Hier tritt der 1. Fehler auf: at java.util.Vector.elementAt(Vector.java:470 => also in Zeile 470). Du solltest vorher abfragen, ob es noch ein Element gibt, so kannst du solche Exceptions vermeiden. Lass dir die Größe des Vektors ausgeben, sowas hilft ungemein.


----------



## Paul279 (28. Okt 2012)

so also in zeile 470 kann es mal nicht sein, da es in der Klasse "Vector.java" auftritt. Das ist die integrierte Java Klasse, da programmier ich gar nichts rum.

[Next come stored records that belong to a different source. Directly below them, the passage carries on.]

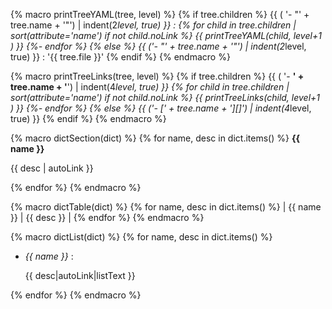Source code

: {% macro printTreeYAML(tree, level) %}
{% if tree.children %}
{{ ( '- "' + tree.name + '"') | indent(2*level, true) }} :
{% for child in tree.children | sort(attribute='name') if not child.noLink %}
{{ printTreeYAML(child, level+1 ) }}
{%- endfor %}
{% else %}
{{ ('- "' + tree.name + '"') | indent(2*level, true) }} : '{{ tree.file }}'
{% endif %}
{% endmacro %}


{% macro printTreeLinks(tree, level) %}
{% if tree.children %}
{{ ( '- **' + tree.name + '**') | indent(4*level, true) }}
{% for child in tree.children | sort(attribute='name') if not child.noLink %}
{{ printTreeLinks(child, level+1 ) }}
{%- endfor %}
{% else %}
{{ ('- [' + tree.name + '][]') | indent(4*level, true) }}
{% endif %}
{% endmacro %}


{% macro dictSection(dict) %}
{% for name, desc in dict.items() %}
**{{ name }}**

{{ desc | autoLink }}

{% endfor %}
{% endmacro %}

{% macro dictTable(dict) %}
{% for name, desc in dict.items() %}
| {{ name }} | {{ desc }} |
{% endfor %}
{% endmacro %}

{% macro dictList(dict) %}
{% for name, desc in dict.items() %}
- *{{ name }}* :

    {{ desc|autoLink|listText }}
    
{% endfor %}
{% endmacro %}
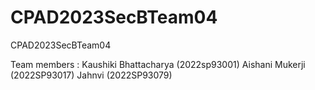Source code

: # CPAD2023SecBTeam04
CPAD2023SecBTeam04

Team members :
Kaushiki Bhattacharya (2022sp93001)
Aishani Mukerji (2022SP93017)
Jahnvi (2022SP93079)
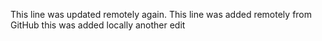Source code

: This line was updated remotely again.
This line was added remotely from GitHub
this was added locally
another  edit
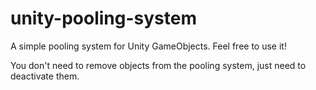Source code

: # unity-pooling-system
A simple pooling system for Unity GameObjects. Feel free to use it!

You don't need to remove objects from the pooling system, just need to deactivate them.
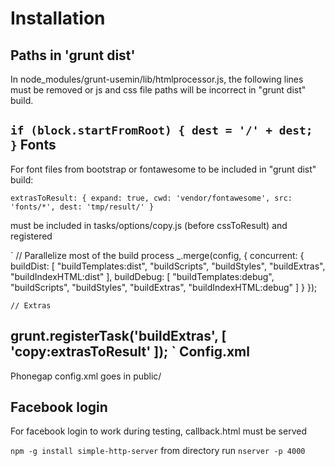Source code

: Installation
============

Paths in 'grunt dist'
---------------------  

  In node_modules/grunt-usemin/lib/htmlprocessor.js, the following lines must be removed or js and css file paths will be incorrect in "grunt dist" build.

`
  if (block.startFromRoot) {
    dest = '/' + dest;
  }
`
Fonts
-----

  For font files from bootstrap or fontawesome to be included in "grunt dist" build:

`
    extrasToResult: {
    expand: true,
    cwd: 'vendor/fontawesome',
    src: 'fonts/*',
    dest: 'tmp/result/'
  }
`

  must be included in tasks/options/copy.js (before cssToResult) and registered

`
    // Parallelize most of the build process
  _.merge(config, {
    concurrent: {
      buildDist: [
        "buildTemplates:dist",
        "buildScripts",
        "buildStyles",
        "buildExtras",
        "buildIndexHTML:dist"
      ],
      buildDebug: [
        "buildTemplates:debug",
        "buildScripts",
        "buildStyles",
        "buildExtras",
        "buildIndexHTML:debug"
      ]
    }
  });

    // Extras
  grunt.registerTask('buildExtras', [
                     'copy:extrasToResult'
                     ]);
`
Config.xml
----------
Phonegap config.xml goes in public/

Facebook login
--------------
For facebook login to work during testing, callback.html must be served

`
npm -g install simple-http-server
`
from directory run
`
nserver -p 4000
`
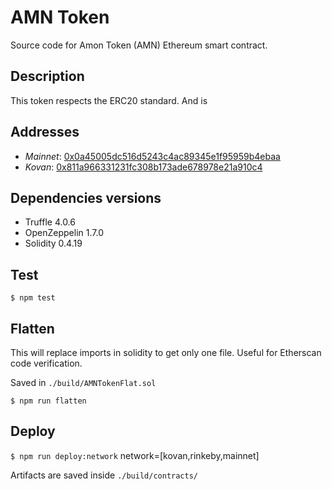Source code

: # AMN Token

Source code for Amon Token (AMN) Ethereum smart contract.


## Description

This token respects the ERC20 standard. And is 

## Addresses

- *Mainnet*: [0x0a45005dc516d5243c4ac89345e1f95959b4ebaa](https://etherscan.io/token/0x0a45005dc516d5243c4ac89345e1f95959b4ebaa)
- *Kovan*: [0x811a966331231fc308b173ade678978e21a910c4](https://kovan.etherscan.io/token/0x811a966331231fc308b173ade678978e21a910c4)

## Dependencies versions
  - Truffle 4.0.6
  - OpenZeppelin 1.7.0
  - Solidity 0.4.19
  
## Test

`$ npm test`

## Flatten

This will replace imports in solidity to get only one file. 
Useful for Etherscan code verification.

Saved in `./build/AMNTokenFlat.sol`

`$ npm run flatten`

## Deploy

`$ npm run deploy:network` network=[kovan,rinkeby,mainnet]

Artifacts are saved inside  `./build/contracts/`
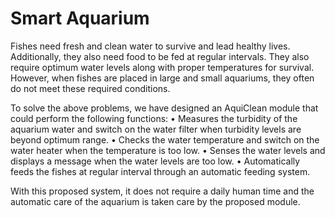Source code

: # Smart Aquarium

Fishes need fresh and clean water to survive and lead healthy lives. Additionally, they also need food to be fed at regular intervals. They also require optimum water levels along with proper temperatures for survival. However, when fishes are placed in large and small aquariums, they often do not meet these required conditions.

To solve the above problems, we have designed an AquiClean module that could perform the following functions:
•	Measures the turbidity of the aquarium water and switch on the water filter when turbidity levels are beyond optimum range.
•	Checks the water temperature and switch on the water heater when the temperature is too low. 
•	Senses the water levels and displays a message when the water levels are too low.
•	Automatically feeds the fishes at regular interval through an automatic feeding system.   

With this proposed system, it does not require a daily human time and the automatic care of the aquarium is taken care by the proposed module. 
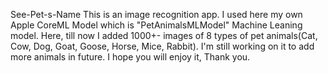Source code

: See-Pet-s-Name
This is an image recognition app. I used here my own Apple CoreML Model which is "PetAnimalsMLModel" Machine Leaning model. Here, till now I added 1000+- images of 8 types of pet animals(Cat, Cow, Dog, Goat, Goose, Horse, Mice, Rabbit). I'm still working on it to add more animals in future. I hope you will enjoy it, Thank you.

Könntest du mir bitte genauer erklären was du mit diesem Satz genauer meinst:


> Du solltest vorher abfragen, ob es noch ein Element gibt



Also meinst du, dass ich in meinem Code abfragen soll, ob es noch ein DefaultTableModel defaultTableModelTaenze gibt?
Das kann schon leicht möglich sein, aber ich überschreibe es doch mit einem new DefaultTableModel.

Und so viel ich weiß, gibt es keinen Befehl unter Java, damit man Variablen "zerstören" kann.
Macht doch eh der Garbage Collector von Java.



> Lass dir die Größe des Vektors ausgeben, sowas hilft ungemein



Wenn du meinst, dass ich mir die Größe meiner Object[][] dataTable ausgeben lassen soll, das habe ich schon gemacht. Sie ist immer exakt 405 zeilen groß.

mfg Paul


----------



## Marco13 (28. Okt 2012)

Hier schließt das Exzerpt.